In a review of a new book (“The
Russian Arctic in Search of an Integral Identity” in Russian (Moscow, 1016)
that appears in the latest issue of “Neprikosnovenny zapas,” she concludes that
“a macro-regional identity is hardly being formed” there or elsewhere (magazines.russ.ru/nz/2016/5/beskrajnij-krajnij-sever-granicy-arkticheskoj-identichnosti.html).
“For this,” she says, there are
neither common historical and cultural roots, nor internal resources and
demand.” Moreover, Saburova suggests, such “’icing on the cake’ doesn’t make
the cake more tasty and attractive; it is capable only for a second to attract
the attention” of those to whom it is being served.
According to the Udmurt scholar, “it
is difficult to overrate the importance of the general problem of the construction
of a regional identity.” Indeed, “one can say with certainty” that Russia’s
succees or failure “as a multi-national, polyconfessional, and extremely large
territory” will depend upon precisely that.
Saburova points out that among the
obstacles to the formation of a common Russian Arctic identity are historical
and geographic differnces in the region, varieties of ethnic and religious
practice, the artificial nature of urbanization in the region, power relations
between regions and republics and Moscow, and Moscow’s changing definition of the
region.
There are two ways such an identity
might emerge, spontaneously from below or by direction from above. If these work together, there is a good
chance that a regional identity will develop; but if they are in conflict as
now, there is every reason to believe that a macro-regional identity will not
emerge.
“From a historical point of view,”
she says, the underlying contradiction which defines the paths of the
establishment of a contemporary identity of ht Russian Arctic … was set in
motion by the processes of ‘the collapse’
of Soviet identiy under conditions of contant transformation of the space of
Russian statehood accompanied by an intensification of ‘great power’ ideology
and rhetoric.”
Further, “the intensifying trend of
ideological unification of Russian lands, operating on the rhetoric of ‘historical
values’ but ignoring breaks in that history and the presence of ideologically
mutually exclusive periods … inevitably … [gives rise to] interethnic and
interconfessional tension” and “eclectic constructions” that combine what can’t
be.
These things are reflected, Saburova
says, in Moscow’s constant redrawing of the borders within which it would like
to promote macro-regional identities.
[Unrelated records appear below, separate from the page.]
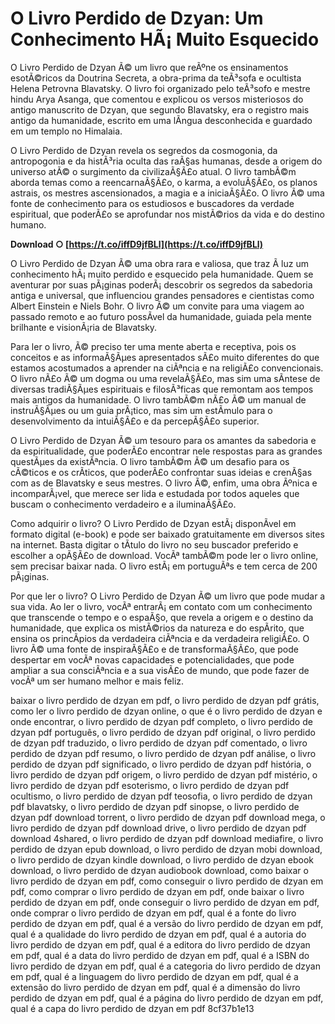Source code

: 
 
# O Livro Perdido de Dzyan: Um Conhecimento HÃ¡ Muito Esquecido
 
O Livro Perdido de Dzyan Ã© um livro que reÃºne os ensinamentos esotÃ©ricos da Doutrina Secreta, a obra-prima da teÃ³sofa e ocultista Helena Petrovna Blavatsky. O livro foi organizado pelo teÃ³sofo e mestre hindu Arya Asanga, que comentou e explicou os versos misteriosos do antigo manuscrito de Dzyan, que segundo Blavatsky, era o registro mais antigo da humanidade, escrito em uma lÃ­ngua desconhecida e guardado em um templo no Himalaia.
 
O Livro Perdido de Dzyan revela os segredos da cosmogonia, da antropogonia e da histÃ³ria oculta das raÃ§as humanas, desde a origem do universo atÃ© o surgimento da civilizaÃ§Ã£o atual. O livro tambÃ©m aborda temas como a reencarnaÃ§Ã£o, o karma, a evoluÃ§Ã£o, os planos astrais, os mestres ascensionados, a magia e a iniciaÃ§Ã£o. O livro Ã© uma fonte de conhecimento para os estudiosos e buscadores da verdade espiritual, que poderÃ£o se aprofundar nos mistÃ©rios da vida e do destino humano.
 
**Download ○ [https://t.co/iffD9jfBLl](https://t.co/iffD9jfBLl)**


 
O Livro Perdido de Dzyan Ã© uma obra rara e valiosa, que traz Ã  luz um conhecimento hÃ¡ muito perdido e esquecido pela humanidade. Quem se aventurar por suas pÃ¡ginas poderÃ¡ descobrir os segredos da sabedoria antiga e universal, que influenciou grandes pensadores e cientistas como Albert Einstein e Niels Bohr. O livro Ã© um convite para uma viagem ao passado remoto e ao futuro possÃ­vel da humanidade, guiada pela mente brilhante e visionÃ¡ria de Blavatsky.

Para ler o livro, Ã© preciso ter uma mente aberta e receptiva, pois os conceitos e as informaÃ§Ãµes apresentados sÃ£o muito diferentes do que estamos acostumados a aprender na ciÃªncia e na religiÃ£o convencionais. O livro nÃ£o Ã© um dogma ou uma revelaÃ§Ã£o, mas sim uma sÃ­ntese de diversas tradiÃ§Ãµes espirituais e filosÃ³ficas que remontam aos tempos mais antigos da humanidade. O livro tambÃ©m nÃ£o Ã© um manual de instruÃ§Ãµes ou um guia prÃ¡tico, mas sim um estÃ­mulo para o desenvolvimento da intuiÃ§Ã£o e da percepÃ§Ã£o superior.
 
O Livro Perdido de Dzyan Ã© um tesouro para os amantes da sabedoria e da espiritualidade, que poderÃ£o encontrar nele respostas para as grandes questÃµes da existÃªncia. O livro tambÃ©m Ã© um desafio para os cÃ©ticos e os crÃ­ticos, que poderÃ£o confrontar suas ideias e crenÃ§as com as de Blavatsky e seus mestres. O livro Ã©, enfim, uma obra Ãºnica e incomparÃ¡vel, que merece ser lida e estudada por todos aqueles que buscam o conhecimento verdadeiro e a iluminaÃ§Ã£o.

Como adquirir o livro? O Livro Perdido de Dzyan estÃ¡ disponÃ­vel em formato digital (e-book) e pode ser baixado gratuitamente em diversos sites na internet. Basta digitar o tÃ­tulo do livro no seu buscador preferido e escolher a opÃ§Ã£o de download. VocÃª tambÃ©m pode ler o livro online, sem precisar baixar nada. O livro estÃ¡ em portuguÃªs e tem cerca de 200 pÃ¡ginas.
 
Por que ler o livro? O Livro Perdido de Dzyan Ã© um livro que pode mudar a sua vida. Ao ler o livro, vocÃª entrarÃ¡ em contato com um conhecimento que transcende o tempo e o espaÃ§o, que revela a origem e o destino da humanidade, que explica os mistÃ©rios da natureza e do espÃ­rito, que ensina os princÃ­pios da verdadeira ciÃªncia e da verdadeira religiÃ£o. O livro Ã© uma fonte de inspiraÃ§Ã£o e de transformaÃ§Ã£o, que pode despertar em vocÃª novas capacidades e potencialidades, que pode ampliar a sua consciÃªncia e a sua visÃ£o de mundo, que pode fazer de vocÃª um ser humano melhor e mais feliz.
 
baixar o livro perdido de dzyan em pdf,  o livro perdido de dzyan pdf grátis,  como ler o livro perdido de dzyan online,  o que é o livro perdido de dzyan e onde encontrar,  o livro perdido de dzyan pdf completo,  o livro perdido de dzyan pdf português,  o livro perdido de dzyan pdf original,  o livro perdido de dzyan pdf traduzido,  o livro perdido de dzyan pdf comentado,  o livro perdido de dzyan pdf resumo,  o livro perdido de dzyan pdf análise,  o livro perdido de dzyan pdf significado,  o livro perdido de dzyan pdf história,  o livro perdido de dzyan pdf origem,  o livro perdido de dzyan pdf mistério,  o livro perdido de dzyan pdf esoterismo,  o livro perdido de dzyan pdf ocultismo,  o livro perdido de dzyan pdf teosofia,  o livro perdido de dzyan pdf blavatsky,  o livro perdido de dzyan pdf sinopse,  o livro perdido de dzyan pdf download torrent,  o livro perdido de dzyan pdf download mega,  o livro perdido de dzyan pdf download drive,  o livro perdido de dzyan pdf download 4shared,  o livro perdido de dzyan pdf download mediafire,  o livro perdido de dzyan epub download,  o livro perdido de dzyan mobi download,  o livro perdido de dzyan kindle download,  o livro perdido de dzyan ebook download,  o livro perdido de dzyan audiobook download,  como baixar o livro perdido de dzyan em pdf,  como conseguir o livro perdido de dzyan em pdf,  como comprar o livro perdido de dzyan em pdf,  onde baixar o livro perdido de dzyan em pdf,  onde conseguir o livro perdido de dzyan em pdf,  onde comprar o livro perdido de dzyan em pdf,  qual é a fonte do livro perdido de dzyan em pdf,  qual é a versão do livro perdido de dzyan em pdf,  qual é a qualidade do livro perdido de dzyan em pdf,  qual é a autoria do livro perdido de dzyan em pdf,  qual é a editora do livro perdido de dzyan em pdf,  qual é a data do livro perdido de dzyan em pdf,  qual é a ISBN do livro perdido de dzyan em pdf,  qual é a categoria do livro perdido de dzyan em pdf,  qual é a linguagem do livro perdido de dzyan em pdf,  qual é a extensão do livro perdido de dzyan em pdf,  qual é a dimensão do livro perdido de dzyan em pdf,  qual é a página do livro perdido de dzyan em pdf,  qual é a capa do livro perdido de dzyan em pdf
 8cf37b1e13
 
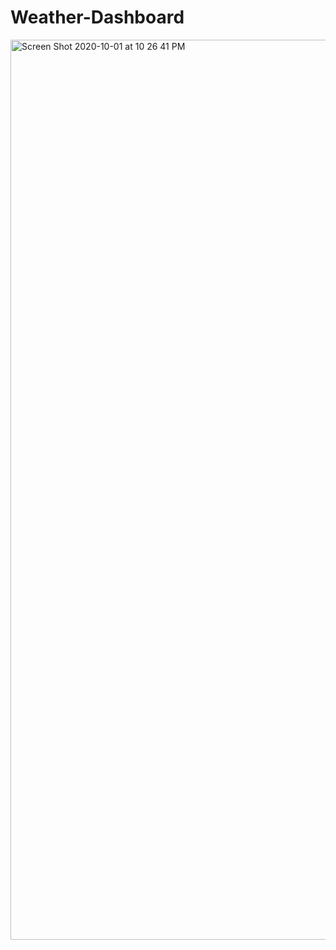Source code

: # Weather-Dashboard

<img width="1440" alt="Screen Shot 2020-10-01 at 10 26 41 PM" src="https://user-images.githubusercontent.com/68724921/94890885-6e957b00-0435-11eb-9b83-e8becd430f3b.png">
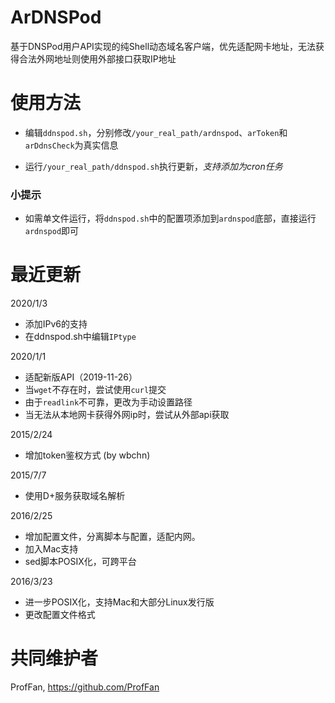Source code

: # ArDNSPod

基于DNSPod用户API实现的纯Shell动态域名客户端，优先适配网卡地址，无法获得合法外网地址则使用外部接口获取IP地址

# 使用方法

-   编辑`ddnspod.sh`，分别修改`/your_real_path/ardnspod`、`arToken`和`arDdnsCheck`为真实信息

-   运行`/your_real_path/ddnspod.sh`执行更新，_支持添加为cron任务_

### 小提示

-   如需单文件运行，将`ddnspod.sh`中的配置项添加到`ardnspod`底部，直接运行`ardnspod`即可

# 最近更新

2020/1/3

- 添加IPv6的支持
- 在ddnspod.sh中编辑`IPtype`


2020/1/1

-   适配新版API（2019-11-26）
-   当`wget`不存在时，尝试使用`curl`提交
-   由于`readlink`不可靠，更改为手动设置路径
-   当无法从本地网卡获得外网ip时，尝试从外部api获取

2015/2/24

-   增加token鉴权方式 (by wbchn)

2015/7/7

-   使用D+服务获取域名解析

2016/2/25

-   增加配置文件，分离脚本与配置，适配内网。
-   加入Mac支持
-   sed脚本POSIX化，可跨平台

2016/3/23

-   进一步POSIX化，支持Mac和大部分Linux发行版
-   更改配置文件格式

# 共同维护者

ProfFan, <https://github.com/ProfFan>
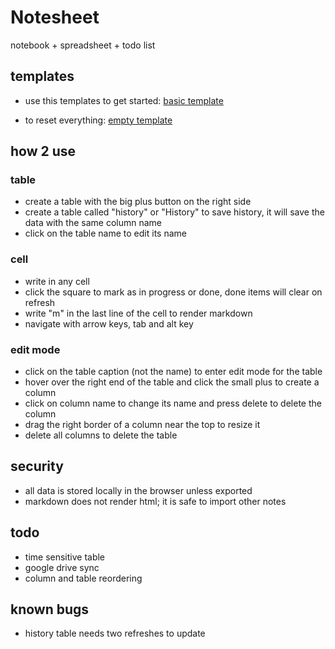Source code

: # Notesheet
notebook + spreadsheet + todo list

## templates
- use this templates to get started: [basic template]()

- to reset everything: [empty template]()

## how 2 use

### table
- create a table with the big plus button on the right side
- create a table called "history" or "History" to save history, it will save the data with the same column name
- click on the table name to edit its name

### cell
- write in any cell
- click the square to mark as in progress or done, done items will clear on refresh
- write "m" in the last line of the cell to render markdown
- navigate with arrow keys, tab and alt key

### edit mode
- click on the table caption (not the name) to enter edit mode for the table
- hover over the right end of the table and click the small plus to create a column
- click on column name to change its name and press delete to delete the column
- drag the right border of a column near the top to resize it
- delete all columns to delete the table

## security
- all data is stored locally in the browser unless exported
- markdown does not render html; it is safe to import other notes

## todo
- time sensitive table
- google drive sync
- column and table reordering

## known bugs
- history table needs two refreshes to update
Thus, the North Caucasus, the Far East,
and the Russian North all have seen their borders change more or less
constantly over the last 15 years, violating what traditional understandings
there are in the population.
That in turn has only heightened
attention to “the various historical circumstance under which the regions were
united to the Russian Empire and then included in the USSR, which to this day
largely defines the character of the interrelationships of regions with the
center and the level of cultural and economic integration with other regions of
Russia.”
Variations in economics and demography,
as a result of which some titular nationalities are growing and others slowing
and in which outsiders are coming in in increasing numbers, also have their
effect, she says. That has led to “a growth
in national self-consciousness in certain regions and international support for
the articulation of the interests of indigenous peoples.”
Native language media could be “an effective instrument”
for promoting identities but its outlets do not have either the state support
or independent revenue to have much of an effect at present. Thus, they won’t promote a macro-regional
identity, and neither will religious organizations.
What
is more likely, Saburova continues, is that geopolitics and natural resources
will play the key role; but so far, they are not having the expected effect
given, among other things, the “unorganized” character of the appearance of
urban centers supporting both Moscow goals and the marginal nature of Russia’s northern
cities.
As
a result, she says, “the Russian Arctic today does not in practive have that
very internal identity which arises via a natural historical path and which is
characterized by a unity of values and emotional characteristics of the society
living there. That means that if it is to be created, it must be done so
artificially and from above.
If
that does not happen – and it is not happening now, Saburova stresses – “the
Russian Arctic will remain a borderless region at the edge of an enormous state
including a multitude of competing regions … an undeveloped system of
communications, unattractive settlements and ‘small peoples’ surviving in
isolation one from the other” and from Moscow.